This is the concluding photo-essay of a three-part series on Australia’s regional capitals, with Adelaide and Perth featured in the May and June issues of Home Review.
Capital of the island-province of Tasmania, Hobart was founded back in 1804 and is the second oldest capital city in the country after Sydney. As with most other Australian cities, European settlements caused a profound decrease of the region’s original native population due to armed conflicts and disease. For the first four decades of its history, a large number of convicts were transported to the island and formed the chief workforce that constructed the initial roadways and building works in the region.

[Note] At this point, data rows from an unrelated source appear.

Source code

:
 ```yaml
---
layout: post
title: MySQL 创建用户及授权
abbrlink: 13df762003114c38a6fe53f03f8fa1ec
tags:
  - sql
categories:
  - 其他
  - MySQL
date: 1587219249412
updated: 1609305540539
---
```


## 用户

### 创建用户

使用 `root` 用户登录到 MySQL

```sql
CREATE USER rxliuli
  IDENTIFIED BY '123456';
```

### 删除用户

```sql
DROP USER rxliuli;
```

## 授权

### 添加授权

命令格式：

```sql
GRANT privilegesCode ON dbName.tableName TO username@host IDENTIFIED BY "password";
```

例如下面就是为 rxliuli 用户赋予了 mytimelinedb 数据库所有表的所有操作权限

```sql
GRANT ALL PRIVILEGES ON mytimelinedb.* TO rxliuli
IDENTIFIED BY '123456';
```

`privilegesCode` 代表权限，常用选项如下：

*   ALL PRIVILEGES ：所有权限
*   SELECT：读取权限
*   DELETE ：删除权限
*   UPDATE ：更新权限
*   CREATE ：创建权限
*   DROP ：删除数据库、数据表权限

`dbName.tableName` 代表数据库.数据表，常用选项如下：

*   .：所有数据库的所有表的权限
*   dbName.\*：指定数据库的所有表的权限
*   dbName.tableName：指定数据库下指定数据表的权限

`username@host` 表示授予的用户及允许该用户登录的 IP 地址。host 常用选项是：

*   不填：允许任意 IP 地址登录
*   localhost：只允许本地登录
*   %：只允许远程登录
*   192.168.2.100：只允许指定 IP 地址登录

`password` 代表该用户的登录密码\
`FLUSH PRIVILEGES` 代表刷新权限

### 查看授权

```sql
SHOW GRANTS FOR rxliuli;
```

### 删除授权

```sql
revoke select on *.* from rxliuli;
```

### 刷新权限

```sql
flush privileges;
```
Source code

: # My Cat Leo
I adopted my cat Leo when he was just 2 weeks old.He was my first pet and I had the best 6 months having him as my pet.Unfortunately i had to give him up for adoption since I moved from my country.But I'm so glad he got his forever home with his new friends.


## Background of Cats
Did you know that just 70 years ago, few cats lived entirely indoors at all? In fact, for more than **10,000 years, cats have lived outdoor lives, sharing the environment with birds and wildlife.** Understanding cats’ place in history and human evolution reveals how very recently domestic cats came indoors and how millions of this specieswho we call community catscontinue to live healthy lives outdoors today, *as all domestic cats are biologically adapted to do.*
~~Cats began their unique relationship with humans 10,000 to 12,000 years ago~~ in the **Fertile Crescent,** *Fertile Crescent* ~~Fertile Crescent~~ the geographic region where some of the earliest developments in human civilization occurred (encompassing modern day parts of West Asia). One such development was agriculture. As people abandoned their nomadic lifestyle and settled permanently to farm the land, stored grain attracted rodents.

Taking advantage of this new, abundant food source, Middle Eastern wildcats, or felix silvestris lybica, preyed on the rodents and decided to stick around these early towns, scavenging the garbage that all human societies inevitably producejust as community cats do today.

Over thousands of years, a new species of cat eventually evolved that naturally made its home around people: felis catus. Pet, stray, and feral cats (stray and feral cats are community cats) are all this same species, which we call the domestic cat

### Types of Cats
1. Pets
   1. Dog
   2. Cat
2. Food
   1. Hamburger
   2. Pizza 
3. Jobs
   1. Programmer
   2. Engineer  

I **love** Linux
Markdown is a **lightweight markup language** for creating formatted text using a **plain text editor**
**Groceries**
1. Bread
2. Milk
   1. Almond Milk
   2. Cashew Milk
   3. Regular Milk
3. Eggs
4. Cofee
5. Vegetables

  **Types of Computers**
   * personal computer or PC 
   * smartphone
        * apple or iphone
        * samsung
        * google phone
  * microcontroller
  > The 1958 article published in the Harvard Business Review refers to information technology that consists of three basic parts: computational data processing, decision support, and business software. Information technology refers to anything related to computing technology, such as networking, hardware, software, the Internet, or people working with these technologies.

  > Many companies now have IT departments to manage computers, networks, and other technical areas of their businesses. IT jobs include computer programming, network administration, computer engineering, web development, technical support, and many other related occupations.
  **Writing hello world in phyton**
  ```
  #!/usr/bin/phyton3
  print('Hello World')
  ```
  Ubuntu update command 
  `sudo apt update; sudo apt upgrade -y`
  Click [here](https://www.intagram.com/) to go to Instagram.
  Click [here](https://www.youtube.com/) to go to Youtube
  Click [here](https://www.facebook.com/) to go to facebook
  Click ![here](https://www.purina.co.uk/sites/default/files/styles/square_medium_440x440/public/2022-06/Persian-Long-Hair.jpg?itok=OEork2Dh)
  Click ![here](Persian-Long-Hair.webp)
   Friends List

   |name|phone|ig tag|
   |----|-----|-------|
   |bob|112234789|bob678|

A majority of Hobart’s historic buildings belong to the Georgian and Victorian styles of architecture, which were popular in the 18th and 19th centuries. Prominent amongst these is the Tasmanian Museum and Art Gallery whose elegant edifice is contrasted with some contemporary interventions in the Museum’s courtyard. Just behind the Museum, the Hobart General Post Office building occupies a commanding corner plot, complete with a clock tower.
A large number of historic homes and civic buildings that include fire stations, banks and theatres are spread across central Hobart.
The most exciting piece of contemporary art and architecture in Hobart is undoubtedly the MONA – Museum of Old and New Art, often called the most cutting edge museum in the entire southern hemisphere. It displays art that can be considered to be simultaneously provocative and calming, with a curious mixture of antiques juxtaposed with contemporary pieces.
MONA’s architecture is equally stunning – the main galleries are spread three levels underground, in a darkened space with no windows. It’s the antithesis of the notion of a museum being a naturally-lit white-cube and the architecture is perfectly suited to amplify the unpredictability of what’s displayed inside.